This study was an effort to understand post-war reconciliation process, as experienced by different communities in war-affected villages, in the North and East of Sri Lanka. Since May 2009, ‘reconciliation’ has been a growing concern for all concerned with the future trajectory of Sri Lanka. ‘Reconciliation’ is defined, understood and constructed in diverse and contradictory ways by the stakeholders involved, which complicates an already complex and precarious situation. Among these stakeholders, the study looked at various migrants and IDPs experiences in a post-war context.


It is generally held that any holistic reconciliation process at the outset should ensure the reintegration and return of communities back to their ‘homes’. However, this study, ironically, identified the inverse. The multiple facets of forced migration (both internal and external) in former war zones, due to new forms of insecurities and context insensitive reconstruction projects, highlighted several deterrents to the reconciliation process.
Four key causes of forced migration in post-war Sri Lanka were identified and discussed in the study, along with their consequences:
1. The implementation of arbitrary resettlement programmes by the government, with increased militarization, which has forced communities to settle in new and unfamiliar places.
2. Unequal infrastructure and livelihood development projects in war-affected zones, which have forced men to migrate to urban areas, leaving women alone and vulnerable in highly militarized conflict zones.
3. Conflict-induced forced migration to India and other countries, which have been met by a lack of inclination and lethargy towards reintegrating in post-war Sri Lanka.
4. Migration to other countries as a result of threats, fear and poverty, backed and fuelled by national and international human smuggling networks.
This study used a pluralist research methodology consisting of a series of in-depth interviews and dialogue sessions with communities in the former war zones combined with a survey of 600 respondents. Findings of the study captured the multidimensional relationship between migration and reconciliation on the ground.


  1. Danesh Jayatilaka: Post war resettlement of IDPs in Sri Lanka: Analyzing housing and livelihoods aid using an economics lens

This paper looks at livelihoods recovery of post-war resettled people in Sri Lanka. The researcher selected a war affected village that had received extensive housing and livelihoods donor aid, and conducted a series of quantitative and qualitative surveys in 2011 to measure the income recovery levels of the members. The theoretical framework for the study was drawn from the DfID Sustainable Livelihoods Framework (SLF) and the Impoverishment Risks and Livelihoods Reconstruction (IRLR) model, and the information was analyzed by way of triangulating case studies, quantitative data using graphs, and regressions that looked at income recovery along with housing and livelihoods aid and other influencing factors. The findings using mixed methods suggested that there was no significant or positive relationship between housing assistance and income recovery, while there were consistent results that livelihoods aid directly supported the recovery and economic sustainability of the people, in spite of the fraction of resources allocated for the sector. The regressions in particular showed a very significant relationship between livelihoods assistance and income recovery along with other factors such as beneficiary’s sex and health. Further it was revealed that those who received larger housing packages ended up poorer, in the long term, than those who received more modest grants, implying that the resource weights currently allocated among housing and livelihoods needs reviewing by policy makers to increase aid effectiveness.

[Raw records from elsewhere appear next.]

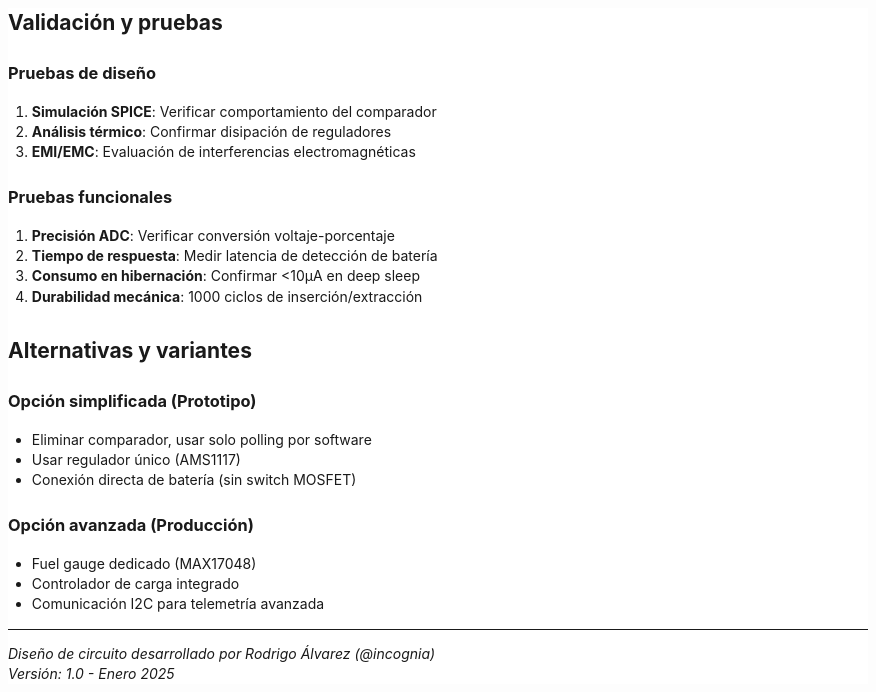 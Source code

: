 ## Validación y pruebas

### Pruebas de diseño
1. **Simulación SPICE**: Verificar comportamiento del comparador
2. **Análisis térmico**: Confirmar disipación de reguladores
3. **EMI/EMC**: Evaluación de interferencias electromagnéticas

### Pruebas funcionales
1. **Precisión ADC**: Verificar conversión voltaje-porcentaje
2. **Tiempo de respuesta**: Medir latencia de detección de batería
3. **Consumo en hibernación**: Confirmar <10µA en deep sleep
4. **Durabilidad mecánica**: 1000 ciclos de inserción/extracción

## Alternativas y variantes

### Opción simplificada (Prototipo)
- Eliminar comparador, usar solo polling por software
- Usar regulador único (AMS1117)
- Conexión directa de batería (sin switch MOSFET)

### Opción avanzada (Producción)
- Fuel gauge dedicado (MAX17048)
- Controlador de carga integrado
- Comunicación I2C para telemetría avanzada

---

*Diseño de circuito desarrollado por Rodrigo Álvarez (@incognia)*  
*Versión: 1.0 - Enero 2025*
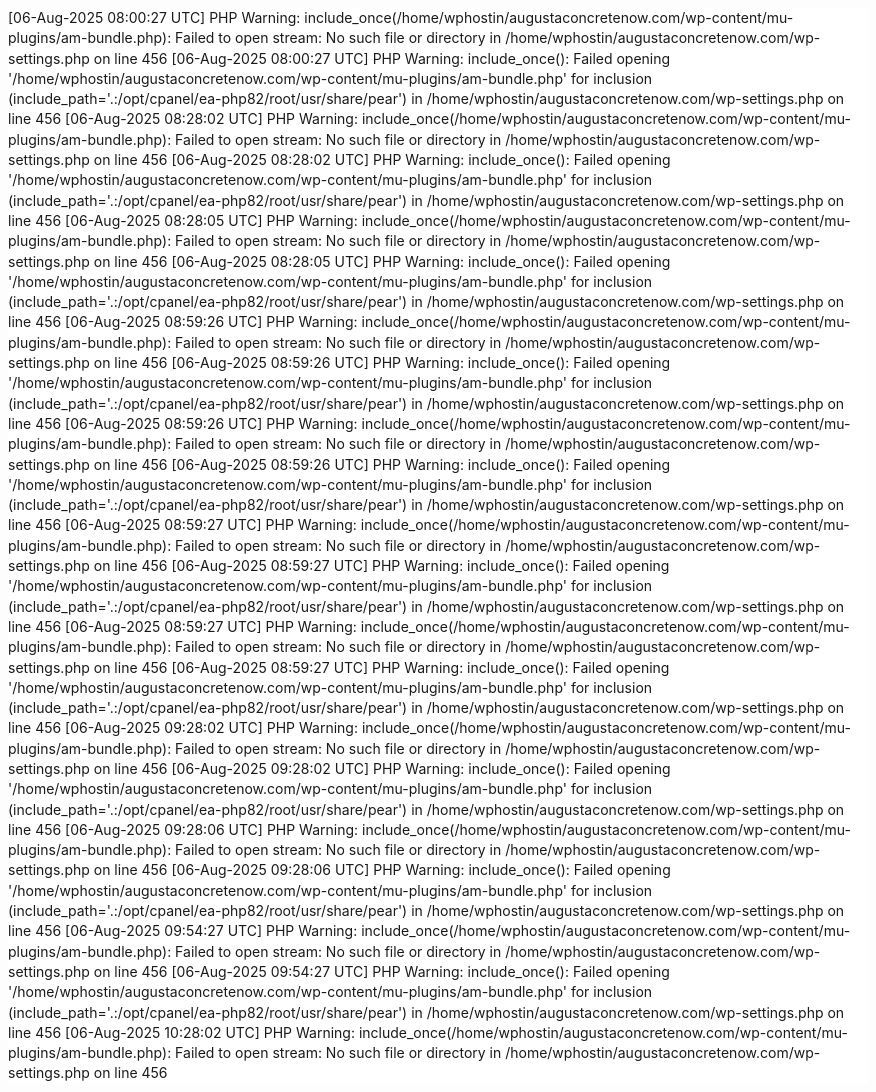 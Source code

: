 [06-Aug-2025 08:00:27 UTC] PHP Warning:  include_once(/home/wphostin/augustaconcretenow.com/wp-content/mu-plugins/am-bundle.php): Failed to open stream: No such file or directory in /home/wphostin/augustaconcretenow.com/wp-settings.php on line 456
[06-Aug-2025 08:00:27 UTC] PHP Warning:  include_once(): Failed opening '/home/wphostin/augustaconcretenow.com/wp-content/mu-plugins/am-bundle.php' for inclusion (include_path='.:/opt/cpanel/ea-php82/root/usr/share/pear') in /home/wphostin/augustaconcretenow.com/wp-settings.php on line 456
[06-Aug-2025 08:28:02 UTC] PHP Warning:  include_once(/home/wphostin/augustaconcretenow.com/wp-content/mu-plugins/am-bundle.php): Failed to open stream: No such file or directory in /home/wphostin/augustaconcretenow.com/wp-settings.php on line 456
[06-Aug-2025 08:28:02 UTC] PHP Warning:  include_once(): Failed opening '/home/wphostin/augustaconcretenow.com/wp-content/mu-plugins/am-bundle.php' for inclusion (include_path='.:/opt/cpanel/ea-php82/root/usr/share/pear') in /home/wphostin/augustaconcretenow.com/wp-settings.php on line 456
[06-Aug-2025 08:28:05 UTC] PHP Warning:  include_once(/home/wphostin/augustaconcretenow.com/wp-content/mu-plugins/am-bundle.php): Failed to open stream: No such file or directory in /home/wphostin/augustaconcretenow.com/wp-settings.php on line 456
[06-Aug-2025 08:28:05 UTC] PHP Warning:  include_once(): Failed opening '/home/wphostin/augustaconcretenow.com/wp-content/mu-plugins/am-bundle.php' for inclusion (include_path='.:/opt/cpanel/ea-php82/root/usr/share/pear') in /home/wphostin/augustaconcretenow.com/wp-settings.php on line 456
[06-Aug-2025 08:59:26 UTC] PHP Warning:  include_once(/home/wphostin/augustaconcretenow.com/wp-content/mu-plugins/am-bundle.php): Failed to open stream: No such file or directory in /home/wphostin/augustaconcretenow.com/wp-settings.php on line 456
[06-Aug-2025 08:59:26 UTC] PHP Warning:  include_once(): Failed opening '/home/wphostin/augustaconcretenow.com/wp-content/mu-plugins/am-bundle.php' for inclusion (include_path='.:/opt/cpanel/ea-php82/root/usr/share/pear') in /home/wphostin/augustaconcretenow.com/wp-settings.php on line 456
[06-Aug-2025 08:59:26 UTC] PHP Warning:  include_once(/home/wphostin/augustaconcretenow.com/wp-content/mu-plugins/am-bundle.php): Failed to open stream: No such file or directory in /home/wphostin/augustaconcretenow.com/wp-settings.php on line 456
[06-Aug-2025 08:59:26 UTC] PHP Warning:  include_once(): Failed opening '/home/wphostin/augustaconcretenow.com/wp-content/mu-plugins/am-bundle.php' for inclusion (include_path='.:/opt/cpanel/ea-php82/root/usr/share/pear') in /home/wphostin/augustaconcretenow.com/wp-settings.php on line 456
[06-Aug-2025 08:59:27 UTC] PHP Warning:  include_once(/home/wphostin/augustaconcretenow.com/wp-content/mu-plugins/am-bundle.php): Failed to open stream: No such file or directory in /home/wphostin/augustaconcretenow.com/wp-settings.php on line 456
[06-Aug-2025 08:59:27 UTC] PHP Warning:  include_once(): Failed opening '/home/wphostin/augustaconcretenow.com/wp-content/mu-plugins/am-bundle.php' for inclusion (include_path='.:/opt/cpanel/ea-php82/root/usr/share/pear') in /home/wphostin/augustaconcretenow.com/wp-settings.php on line 456
[06-Aug-2025 08:59:27 UTC] PHP Warning:  include_once(/home/wphostin/augustaconcretenow.com/wp-content/mu-plugins/am-bundle.php): Failed to open stream: No such file or directory in /home/wphostin/augustaconcretenow.com/wp-settings.php on line 456
[06-Aug-2025 08:59:27 UTC] PHP Warning:  include_once(): Failed opening '/home/wphostin/augustaconcretenow.com/wp-content/mu-plugins/am-bundle.php' for inclusion (include_path='.:/opt/cpanel/ea-php82/root/usr/share/pear') in /home/wphostin/augustaconcretenow.com/wp-settings.php on line 456
[06-Aug-2025 09:28:02 UTC] PHP Warning:  include_once(/home/wphostin/augustaconcretenow.com/wp-content/mu-plugins/am-bundle.php): Failed to open stream: No such file or directory in /home/wphostin/augustaconcretenow.com/wp-settings.php on line 456
[06-Aug-2025 09:28:02 UTC] PHP Warning:  include_once(): Failed opening '/home/wphostin/augustaconcretenow.com/wp-content/mu-plugins/am-bundle.php' for inclusion (include_path='.:/opt/cpanel/ea-php82/root/usr/share/pear') in /home/wphostin/augustaconcretenow.com/wp-settings.php on line 456
[06-Aug-2025 09:28:06 UTC] PHP Warning:  include_once(/home/wphostin/augustaconcretenow.com/wp-content/mu-plugins/am-bundle.php): Failed to open stream: No such file or directory in /home/wphostin/augustaconcretenow.com/wp-settings.php on line 456
[06-Aug-2025 09:28:06 UTC] PHP Warning:  include_once(): Failed opening '/home/wphostin/augustaconcretenow.com/wp-content/mu-plugins/am-bundle.php' for inclusion (include_path='.:/opt/cpanel/ea-php82/root/usr/share/pear') in /home/wphostin/augustaconcretenow.com/wp-settings.php on line 456
[06-Aug-2025 09:54:27 UTC] PHP Warning:  include_once(/home/wphostin/augustaconcretenow.com/wp-content/mu-plugins/am-bundle.php): Failed to open stream: No such file or directory in /home/wphostin/augustaconcretenow.com/wp-settings.php on line 456
[06-Aug-2025 09:54:27 UTC] PHP Warning:  include_once(): Failed opening '/home/wphostin/augustaconcretenow.com/wp-content/mu-plugins/am-bundle.php' for inclusion (include_path='.:/opt/cpanel/ea-php82/root/usr/share/pear') in /home/wphostin/augustaconcretenow.com/wp-settings.php on line 456
[06-Aug-2025 10:28:02 UTC] PHP Warning:  include_once(/home/wphostin/augustaconcretenow.com/wp-content/mu-plugins/am-bundle.php): Failed to open stream: No such file or directory in /home/wphostin/augustaconcretenow.com/wp-settings.php on line 456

  1. Internally Displaced Persons: Where Do They Belong? Avanthi Kalansooriya (BA (Hons) International Relations)

One of the major problems post-war Sri Lanka grapples with is the issue of Internally Displaced Persons (IDPs) in the North, who were forced to migrate during the last phases of war in 2009 to the camps established for the IDPs; leaving behind land, houses, economic assets and livelihood options.

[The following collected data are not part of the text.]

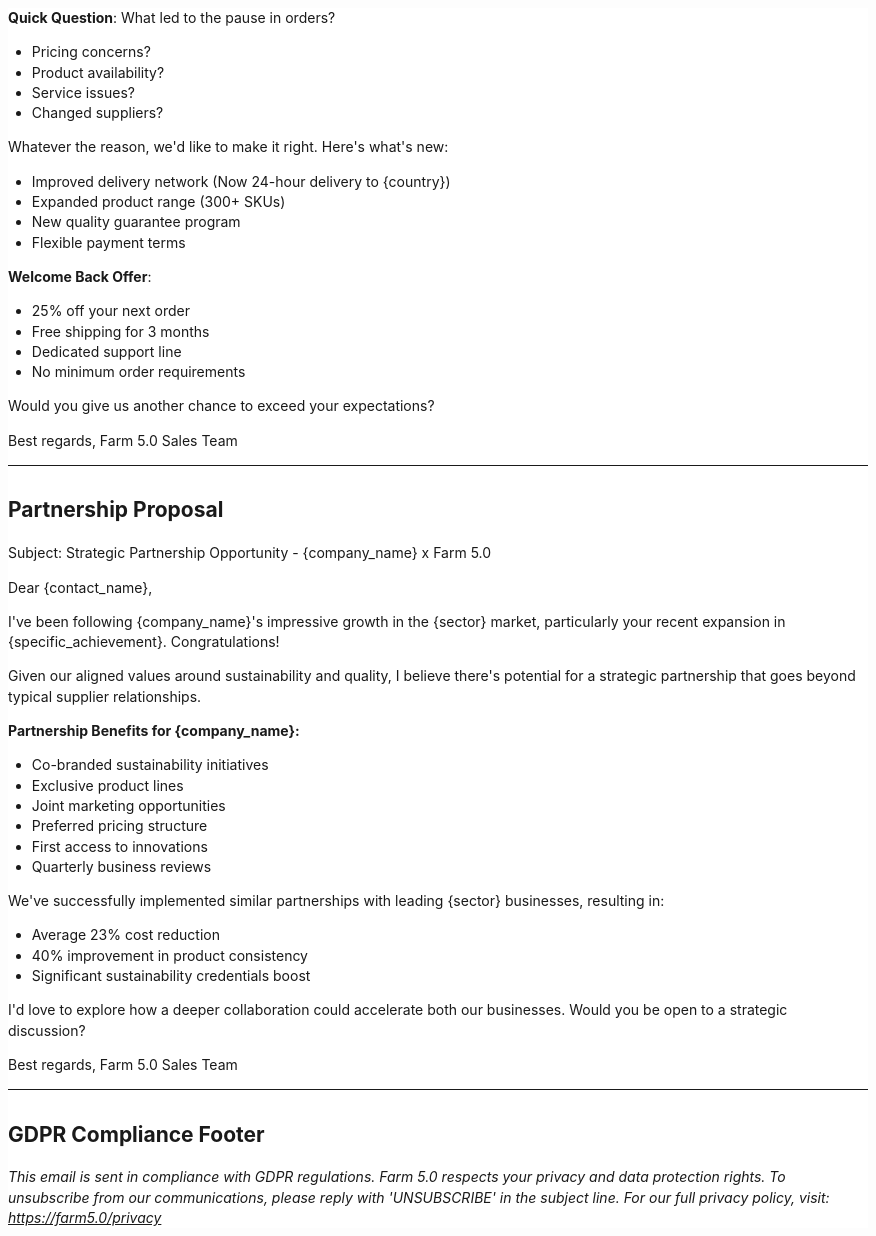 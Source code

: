 **Quick Question**: What led to the pause in orders?
- Pricing concerns?
- Product availability?
- Service issues?
- Changed suppliers?

Whatever the reason, we'd like to make it right. Here's what's new:

- Improved delivery network (Now 24-hour delivery to {country})
- Expanded product range (300+ SKUs)
- New quality guarantee program
- Flexible payment terms

**Welcome Back Offer**: 
- 25% off your next order
- Free shipping for 3 months
- Dedicated support line
- No minimum order requirements

Would you give us another chance to exceed your expectations?

Best regards,
Farm 5.0 Sales Team

---

## Partnership Proposal

Subject: Strategic Partnership Opportunity - {company_name} x Farm 5.0

Dear {contact_name},

I've been following {company_name}'s impressive growth in the {sector} market, particularly your recent expansion in {specific_achievement}. Congratulations!

Given our aligned values around sustainability and quality, I believe there's potential for a strategic partnership that goes beyond typical supplier relationships.

**Partnership Benefits for {company_name}:**
- Co-branded sustainability initiatives
- Exclusive product lines
- Joint marketing opportunities
- Preferred pricing structure
- First access to innovations
- Quarterly business reviews

We've successfully implemented similar partnerships with leading {sector} businesses, resulting in:
- Average 23% cost reduction
- 40% improvement in product consistency
- Significant sustainability credentials boost

I'd love to explore how a deeper collaboration could accelerate both our businesses. Would you be open to a strategic discussion?

Best regards,
Farm 5.0 Sales Team

---

## GDPR Compliance Footer
*This email is sent in compliance with GDPR regulations. Farm 5.0 respects your privacy and data protection rights. To unsubscribe from our communications, please reply with 'UNSUBSCRIBE' in the subject line. For our full privacy policy, visit: https://farm5.0/privacy*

With mounting international pressure the Government of Sri Lanka (GoSL) took hasty measures to resettle the IDPs, stating that the problem of IDPs was resolved with the official closure of Menik Farm, the largest IDP camp in Sri Lanka (UNHCR 2012). Placing these actions in the context of realist discourses, where State priority is to safeguard national security and state sovereignty, this paper looks at how the GoSL responded to international pressure. It will analyse such specific events and speeches, where decisions related to IDPs were made, in order to avoid international criticism regarding government policies designed for the resettlement of IDPs in North. The modern discourse of security within the discipline of International Relations however that such traditional security approaches that focus solely on realist fundamentals and national security concerns and are detrimental for human security.
This paper will challenge the national security discourse in order to assert that human security must also be placed at the heart of security discourse. Further, the paper attempts to understand the dilemmas embedded in the everyday lives of the IDPs in the relocated areas, whilst emphasizing why their everyday life issues matter in macro-political decision making. A combination of a literature survey, along with a thorough analysis of government responses post-2009 in international forums, on Northern IDP issues will be conducted in order to support this study.


Panel 35

In a strange land: Forced migrants experiences


  1. Ayar Ata: Kurdish diaspora in London

My research question is twofold: dealing with Kurdish displacement history and their diaspora identity in London. I aim to explore a historical argument about the Kurds as “powerless victims of the First World War”. I will look critically at the history of the modern nation state in the Middle East as a context for explaining and for gaining a better understanding of the systematic marginalization and displacement of the Kurds since 1918. I will also aim to demonstrate the complex position of the Kurds throughout history: their different status as “victims”, “subjects”, “minority group”, and “citizens” and their diaspora formation and transnational identity.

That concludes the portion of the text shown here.